Meanwhile, the Royston Crow and the Comet carried a letter about the cost of the election of a Police and Crime Commissioner for Hertfordshire, contrasted with the loss of 550 staff over the next four years as a result of budget costs. David Bell put the cost of the election at £1m, but that figure does not allow for the fact that the election will not be held at the same time as other elections. This probably makes the cost closer to £1.5m. (The election will be on 15 November 2012.)
You can read the letter here.
11 February 2012
Three months to save the NHS
Ed Miliband has called on everyone who loves the NHS
to fight
to defeat this "misguided attempt to impose a free market free-for-all
on our National Health Service.
Writing in the Observer on 5 February 2012, Ed said that the bill was already contributing to the NHS's problems by diverting billions away from patient care at the time when pressure on NHS resources was greater than it had been for a generation.
He highlighted three false claims being made by the Tory-led government:
-
The government says that health professionals are opposing the bill because of trade-union "vested interests". Ed says that thousands of doctors, nurses, midwives and others have devoted their lives to the NHS, that they can see how the bill will undermine the guiding principles of our health service, but that David Cameron, who wants to make GPs' voices stronger in the NHS, will not listen to them.
-
The government says that those opposing the bill are "anti-reform". Ed says that the changes will actually hinder the greater integration of health and social care and a greater emphasis on prevention.
-
The government's third argument is that it is too late to turn back.
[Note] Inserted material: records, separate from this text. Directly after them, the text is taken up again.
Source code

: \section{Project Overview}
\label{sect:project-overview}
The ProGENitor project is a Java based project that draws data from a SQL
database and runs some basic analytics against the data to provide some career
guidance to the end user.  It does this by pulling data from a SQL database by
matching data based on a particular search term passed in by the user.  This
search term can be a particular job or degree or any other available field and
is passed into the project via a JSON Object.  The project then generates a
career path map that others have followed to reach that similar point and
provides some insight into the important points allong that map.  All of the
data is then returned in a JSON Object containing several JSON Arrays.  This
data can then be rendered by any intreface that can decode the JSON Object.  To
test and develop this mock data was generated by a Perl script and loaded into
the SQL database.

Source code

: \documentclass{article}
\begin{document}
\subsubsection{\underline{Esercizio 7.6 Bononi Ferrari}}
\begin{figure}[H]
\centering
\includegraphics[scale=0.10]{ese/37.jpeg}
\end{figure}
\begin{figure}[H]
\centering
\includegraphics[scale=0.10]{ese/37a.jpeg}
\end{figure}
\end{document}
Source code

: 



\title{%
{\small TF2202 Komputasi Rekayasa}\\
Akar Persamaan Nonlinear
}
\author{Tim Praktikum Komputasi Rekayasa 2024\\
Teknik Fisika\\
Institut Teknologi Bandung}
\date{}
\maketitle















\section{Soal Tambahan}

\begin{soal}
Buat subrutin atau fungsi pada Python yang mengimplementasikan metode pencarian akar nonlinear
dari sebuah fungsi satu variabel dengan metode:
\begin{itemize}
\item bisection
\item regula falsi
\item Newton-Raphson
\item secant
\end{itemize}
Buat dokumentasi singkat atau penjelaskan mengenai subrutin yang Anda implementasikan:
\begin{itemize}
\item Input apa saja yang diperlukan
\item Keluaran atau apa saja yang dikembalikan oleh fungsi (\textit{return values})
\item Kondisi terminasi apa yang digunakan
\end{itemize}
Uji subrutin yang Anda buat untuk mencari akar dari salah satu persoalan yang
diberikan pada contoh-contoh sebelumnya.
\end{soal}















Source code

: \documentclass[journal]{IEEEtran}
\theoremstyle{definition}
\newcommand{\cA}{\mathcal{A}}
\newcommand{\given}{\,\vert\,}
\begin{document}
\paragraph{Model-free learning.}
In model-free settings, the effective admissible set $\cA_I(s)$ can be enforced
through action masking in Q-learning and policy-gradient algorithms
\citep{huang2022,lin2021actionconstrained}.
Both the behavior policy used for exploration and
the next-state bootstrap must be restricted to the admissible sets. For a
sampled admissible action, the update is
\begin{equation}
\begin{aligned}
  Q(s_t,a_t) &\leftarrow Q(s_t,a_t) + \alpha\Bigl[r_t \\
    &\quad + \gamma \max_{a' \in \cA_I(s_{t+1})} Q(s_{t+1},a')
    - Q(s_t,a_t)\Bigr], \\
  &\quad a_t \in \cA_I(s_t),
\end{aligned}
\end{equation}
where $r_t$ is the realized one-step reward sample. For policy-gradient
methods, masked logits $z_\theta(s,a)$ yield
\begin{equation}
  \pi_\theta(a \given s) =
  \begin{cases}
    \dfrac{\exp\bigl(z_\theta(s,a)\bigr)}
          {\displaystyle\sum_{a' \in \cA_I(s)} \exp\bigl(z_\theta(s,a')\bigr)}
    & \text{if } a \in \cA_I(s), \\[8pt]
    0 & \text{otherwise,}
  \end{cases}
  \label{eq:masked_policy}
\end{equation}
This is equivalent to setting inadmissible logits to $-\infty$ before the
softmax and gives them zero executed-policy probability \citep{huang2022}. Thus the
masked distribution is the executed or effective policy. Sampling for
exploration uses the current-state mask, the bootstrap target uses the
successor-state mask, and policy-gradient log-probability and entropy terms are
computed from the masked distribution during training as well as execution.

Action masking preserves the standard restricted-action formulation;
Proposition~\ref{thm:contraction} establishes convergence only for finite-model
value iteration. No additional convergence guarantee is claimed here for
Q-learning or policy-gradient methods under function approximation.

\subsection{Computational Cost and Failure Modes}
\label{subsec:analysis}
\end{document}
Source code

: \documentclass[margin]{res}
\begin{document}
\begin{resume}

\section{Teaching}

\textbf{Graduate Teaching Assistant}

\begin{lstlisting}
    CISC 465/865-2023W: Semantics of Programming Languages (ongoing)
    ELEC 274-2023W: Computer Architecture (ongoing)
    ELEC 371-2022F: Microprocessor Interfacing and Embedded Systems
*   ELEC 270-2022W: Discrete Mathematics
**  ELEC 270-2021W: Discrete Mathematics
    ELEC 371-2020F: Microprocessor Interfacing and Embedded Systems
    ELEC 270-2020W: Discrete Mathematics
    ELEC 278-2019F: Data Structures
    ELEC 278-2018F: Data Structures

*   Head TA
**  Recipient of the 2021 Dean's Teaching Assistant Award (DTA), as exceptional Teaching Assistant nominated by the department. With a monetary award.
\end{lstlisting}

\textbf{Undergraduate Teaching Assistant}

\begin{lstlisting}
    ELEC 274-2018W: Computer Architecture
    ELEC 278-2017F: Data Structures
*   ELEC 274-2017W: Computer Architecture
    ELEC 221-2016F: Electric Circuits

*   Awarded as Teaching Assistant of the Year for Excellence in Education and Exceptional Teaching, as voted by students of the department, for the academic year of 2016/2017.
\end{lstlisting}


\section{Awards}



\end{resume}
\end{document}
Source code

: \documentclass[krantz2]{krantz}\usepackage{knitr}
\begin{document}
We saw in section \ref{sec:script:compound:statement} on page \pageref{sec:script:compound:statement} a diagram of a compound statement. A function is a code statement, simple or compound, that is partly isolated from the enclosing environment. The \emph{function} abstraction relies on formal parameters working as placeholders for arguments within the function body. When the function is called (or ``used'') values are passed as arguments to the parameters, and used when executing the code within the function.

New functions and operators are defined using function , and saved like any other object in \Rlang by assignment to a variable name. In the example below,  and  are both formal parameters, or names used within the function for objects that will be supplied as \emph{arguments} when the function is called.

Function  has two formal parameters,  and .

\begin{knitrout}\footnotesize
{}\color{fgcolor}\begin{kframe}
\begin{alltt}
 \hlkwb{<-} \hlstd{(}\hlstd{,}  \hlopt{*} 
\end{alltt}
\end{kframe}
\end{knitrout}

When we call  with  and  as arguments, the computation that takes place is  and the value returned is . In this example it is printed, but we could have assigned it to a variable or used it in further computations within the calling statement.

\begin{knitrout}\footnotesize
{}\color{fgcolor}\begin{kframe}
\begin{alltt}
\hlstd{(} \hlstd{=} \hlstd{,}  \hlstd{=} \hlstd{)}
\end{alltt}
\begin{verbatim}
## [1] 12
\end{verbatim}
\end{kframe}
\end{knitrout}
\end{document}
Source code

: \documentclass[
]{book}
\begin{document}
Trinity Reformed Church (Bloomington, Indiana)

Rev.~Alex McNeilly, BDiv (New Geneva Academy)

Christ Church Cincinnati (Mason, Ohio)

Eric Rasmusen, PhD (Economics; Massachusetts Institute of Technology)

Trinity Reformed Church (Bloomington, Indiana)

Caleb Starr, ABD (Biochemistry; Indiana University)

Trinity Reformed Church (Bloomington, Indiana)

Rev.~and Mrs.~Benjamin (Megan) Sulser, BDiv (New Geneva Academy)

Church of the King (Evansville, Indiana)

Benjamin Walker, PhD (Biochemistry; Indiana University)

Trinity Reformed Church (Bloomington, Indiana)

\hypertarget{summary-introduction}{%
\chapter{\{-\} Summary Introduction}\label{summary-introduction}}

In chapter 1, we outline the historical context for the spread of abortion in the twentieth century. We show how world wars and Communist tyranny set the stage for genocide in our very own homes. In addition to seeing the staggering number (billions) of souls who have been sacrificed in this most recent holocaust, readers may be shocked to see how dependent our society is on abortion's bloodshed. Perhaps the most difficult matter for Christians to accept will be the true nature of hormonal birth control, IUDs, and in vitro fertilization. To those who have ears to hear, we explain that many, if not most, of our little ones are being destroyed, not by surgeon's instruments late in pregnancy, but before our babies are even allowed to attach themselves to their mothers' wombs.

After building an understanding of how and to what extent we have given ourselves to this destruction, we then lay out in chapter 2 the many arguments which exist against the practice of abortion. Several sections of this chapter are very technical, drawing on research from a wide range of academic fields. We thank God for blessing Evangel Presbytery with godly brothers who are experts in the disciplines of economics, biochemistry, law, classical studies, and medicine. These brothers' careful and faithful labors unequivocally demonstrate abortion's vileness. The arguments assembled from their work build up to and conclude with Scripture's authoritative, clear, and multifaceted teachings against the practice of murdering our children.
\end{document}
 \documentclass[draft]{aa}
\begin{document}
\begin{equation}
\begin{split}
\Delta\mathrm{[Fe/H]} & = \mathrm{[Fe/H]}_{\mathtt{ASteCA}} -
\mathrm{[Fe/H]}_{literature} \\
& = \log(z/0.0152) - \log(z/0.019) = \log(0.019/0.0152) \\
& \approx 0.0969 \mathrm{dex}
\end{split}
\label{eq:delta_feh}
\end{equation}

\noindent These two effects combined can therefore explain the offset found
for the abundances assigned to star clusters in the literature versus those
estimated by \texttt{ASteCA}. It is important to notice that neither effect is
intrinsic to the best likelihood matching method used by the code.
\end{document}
Ed says that, if the bill is passed, there will be even more upheaval and even more money wasted on reorganization, rather than treating patients. And we could have greater clinical involvement in commissioning without legislation.
The bill reaches the report stage in the House of Lords on 8 February 2012. "We have three months to prevent great harm being done to the NHS," Ed concluded. "Now is the time for people of all parties and of none .... to work together to try to stop this bill."
Read more about the campaign to save the NHS below.
6 February 2012
You are
going to pay
to have your air polluted
An incinerator is to be built at New Barnsfield, Hatfield.
Actually, planning permission has not yet been granted by the County
Council.
However, they are so confident that they will
give planning permission to their contractor (Veolia) that
they have already shut the central library, which was on the
site, and put the books into storage. They also plan to move the
special
school next door into temporary accommodation for the duration of the
construction at considerable cost.
This is in Hatfield. So, why should it concern us? There are four main reasons:
-
The prevailing S.W. wind will carry the smoke over Hertford, Ware and parts of this constituency, such as Standon, Braughing and Buntingford. Modern plants filter out most toxins from the smoke, but dangerous particulates still escape into the air.
-
The incinerator will burn 300,000 tonnes of waste per year, with a minimum of 180,000 tonnes coming from Hertfordshire. This means many lorries heading on to the county's roads to carry the rest.
-
Construction and running costs are both high, arguably much higher than alternative waste disposal methods. The incinerator is being built through the PFI scheme, so that we shall all be paying for it over the next 25 years. It is true that it will produce electricity, but waste incineration is by far the most expensive way there is of producing electricity.
-
The plant will still cause pollution of the atmosphere, since it will produce CO2. Furthermore, since there is a minimum amount of waste that Hertfordshire will be contracted to supply, it will actually discourage recycling.
Concerned? The consultation on the plant ends on 31 January 2012. So, go to www.hatfield-anti-incineration.co.uk to learn more and to find out how to respond to the consultation document.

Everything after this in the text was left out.